FILOSOFIA, EN LA AVENTURA DEL COMIENZO
    Jesús Rodolfo Santander*
Cuando algunos maestros del Colegio organizaron esta jornada de reflexión sobre el quehacer filosófico para recibir a los nuevos estudiantes de licenciatura y fui invitado a hablar sobre “¿Qué es filosofía?”, esa invitación revivió en mi la dificultad que me inquietaba, años atrás, al comenzar un curso cuatrimestral de introducción a la filosofía. Antes de iniciarlo solía preguntarme cómo podría llegar a decir algo esencial de tan vasta y compleja actividad del espíritu a quienes no tenían todavía ninguna experiencia de ella. Sólo que hoy esta dificultad, que en realidad es inherente a cualquier discurso introductorio a la filosofía, se hace más aguda, ya que por cierto no dispongo en esta ocasión de un cuatrimestre sino de escasos minutos.
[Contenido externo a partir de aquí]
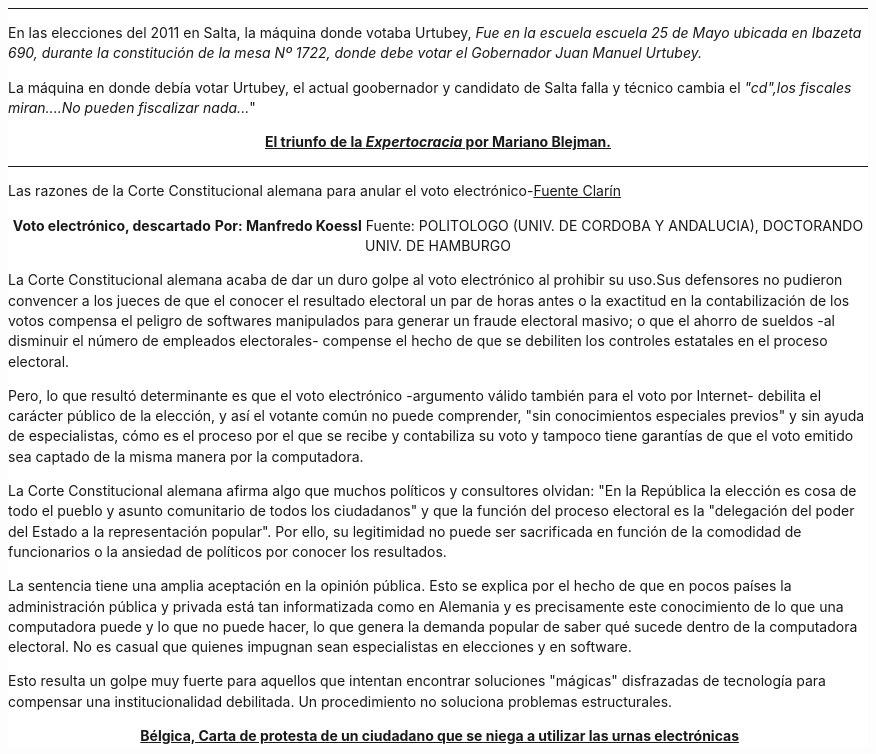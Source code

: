 
<hr />

<center>
<iframe src="http://www.youtube.com/embed/TYk7Wp99mBE" frameborder="0" width="420" height="315"></iframe></center>En las elecciones del 2011 en Salta, la máquina donde votaba Urtubey, <em>Fue en la escuela escuela 25 de Mayo ubicada en Ibazeta 690, durante la constitución de la mesa Nº 1722, donde debe votar el Gobernador Juan Manuel Urtubey.</em>

La máquina en donde debía votar Urtubey, el actual goobernador y candidato de Salta falla y técnico cambia el <em>"cd",los fiscales miran....No pueden fiscalizar nada...</em>"
<p style="text-align: center;"><strong><a href="http://www.pagina12.com.ar/diario/cdigital/31-166037-2011-04-12.html" target="_blank">El triunfo de la <em>Expertocracia</em> por Mariano Blejman.</a></strong></p>


<hr />

Las razones de la Corte Constitucional alemana para anular el voto electrónico-<a href="http://edant.clarin.com/diario/2009/05/30/opinion/o-01929084.htm" target="_blank">Fuente Clarín</a>
<p style="text-align: center;"><strong>Voto electrónico, descartado</strong>
<strong> Por: Manfredo Koessl</strong>
Fuente: POLITOLOGO (UNIV. DE CORDOBA Y ANDALUCIA), DOCTORANDO UNIV. DE HAMBURGO</p>
La Corte Constitucional alemana acaba de dar un duro golpe al voto electrónico al prohibir su uso.Sus defensores no pudieron convencer a los jueces de que el conocer el resultado electoral un par de horas antes o la exactitud en la contabilización de los votos compensa el peligro de softwares manipulados para generar un fraude electoral masivo; o que el ahorro de sueldos -al disminuir el número de empleados electorales- compense el hecho de que se debiliten los controles estatales en el proceso electoral.

Pero, lo que resultó determinante es que el voto electrónico -argumento válido también para el voto por Internet- debilita el carácter público de la elección, y así el votante común no puede comprender, "sin conocimientos especiales previos" y sin ayuda de especialistas, cómo es el proceso por el que se recibe y contabiliza su voto y tampoco tiene garantías de que el voto emitido sea captado de la misma manera por la computadora.

La Corte Constitucional alemana afirma algo que muchos políticos y consultores olvidan: "En la República la elección es cosa de todo el pueblo y asunto comunitario de todos los ciudadanos" y que la función del proceso electoral es la "delegación del poder del Estado a la representación popular". Por ello, su legitimidad no puede ser sacrificada en función de la comodidad de funcionarios o la ansiedad de políticos por conocer los resultados.

La sentencia tiene una amplia aceptación en la opinión pública. Esto se explica por el hecho de que en pocos países la administración pública y privada está tan informatizada como en Alemania y es precisamente este conocimiento de lo que una computadora puede y lo que no puede hacer, lo que genera la demanda popular de saber qué sucede dentro de la computadora electoral. No es casual que quienes impugnan sean especialistas en elecciones y en software.

Esto resulta un golpe muy fuerte para aquellos que intentan encontrar soluciones "mágicas" disfrazadas de tecnología para compensar una institucionalidad debilitada. Un procedimiento no soluciona problemas estructurales.
<p style="text-align: center;"><strong> <a href="http://partidopirata.com.ar/6944/belgica-carta-de-protesta-por-parte-de-una-persona-que-se-niega-el-voto-electronico">Bélgica, Carta de protesta de un ciudadano que se niega a utilizar las urnas electrónicas</a></strong></p>
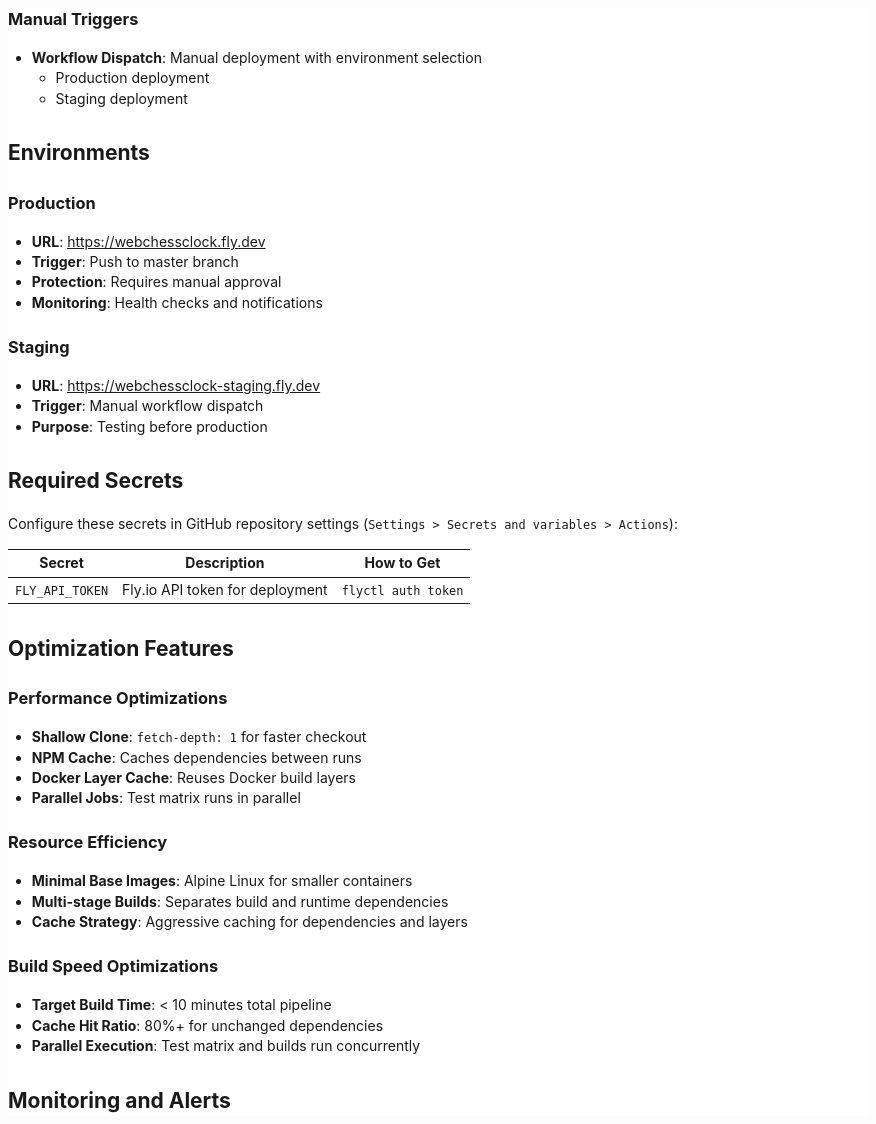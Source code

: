 ### Manual Triggers
- **Workflow Dispatch**: Manual deployment with environment selection
  - Production deployment
  - Staging deployment

## Environments

### Production
- **URL**: https://webchessclock.fly.dev
- **Trigger**: Push to master branch
- **Protection**: Requires manual approval
- **Monitoring**: Health checks and notifications

### Staging
- **URL**: https://webchessclock-staging.fly.dev
- **Trigger**: Manual workflow dispatch
- **Purpose**: Testing before production

## Required Secrets

Configure these secrets in GitHub repository settings (`Settings > Secrets and variables > Actions`):

| Secret | Description | How to Get |
|--------|-------------|------------|
| `FLY_API_TOKEN` | Fly.io API token for deployment | `flyctl auth token` |

## Optimization Features

### Performance Optimizations
- **Shallow Clone**: `fetch-depth: 1` for faster checkout
- **NPM Cache**: Caches dependencies between runs
- **Docker Layer Cache**: Reuses Docker build layers
- **Parallel Jobs**: Test matrix runs in parallel

### Resource Efficiency
- **Minimal Base Images**: Alpine Linux for smaller containers
- **Multi-stage Builds**: Separates build and runtime dependencies
- **Cache Strategy**: Aggressive caching for dependencies and layers

### Build Speed Optimizations
- **Target Build Time**: < 10 minutes total pipeline
- **Cache Hit Ratio**: 80%+ for unchanged dependencies
- **Parallel Execution**: Test matrix and builds run concurrently

## Monitoring and Alerts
Me parece, entonces, que para dar a entender en estas condiciones, algo esencial –o al menos útil- del quehacer filosófico, lo mejor es recurrir a una imagen y comparar la situación en la que nos encontramos a la de aquellos exploradores de otros tiempos, a quienes, después de haber adquirido gracias a sus múltiples viajes cierta familiaridad con un continente mal conocido, les tocaba capitanear una expedición de exploradores bisoños. Si no es una imagen exacta de la vida filosófica en su comienzo, al menos refleja su carácter de aventura y quizás pueda ayudarnos a sugerir una o dos cosas de lo que es la vida con la filosofía a jóvenes que, por iniciarse en estos estudios, es bastante lógico suponer que, al menos en su mayoría, todavía saben poco o nada de ella y lo que creen saber, es a menudo inexacto sino mitológico. Dejémonos llevar un momento por esta imagen.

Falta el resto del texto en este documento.